>>
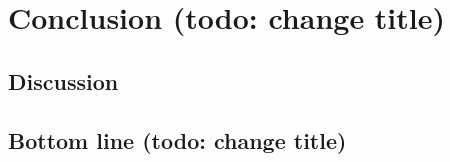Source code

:\chapter{Conclusion (todo: change title)}
\label{chap:conclusion}

\section{Discussion}
\label{sec:discussion}

\section{Bottom line (todo: change title)}
\label{sec:bottom_line}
<<
**EXERCISE:**
Reproduce the records above exactly, leaving out every picture they contain.

**EXERCISE OUTPUT:**
Source code

:\chapter{Conclusion (todo: change title)}
\label{chap:conclusion}

\section{Discussion}
\label{sec:discussion}

\section{Bottom line (todo: change title)}
\label{sec:bottom_line}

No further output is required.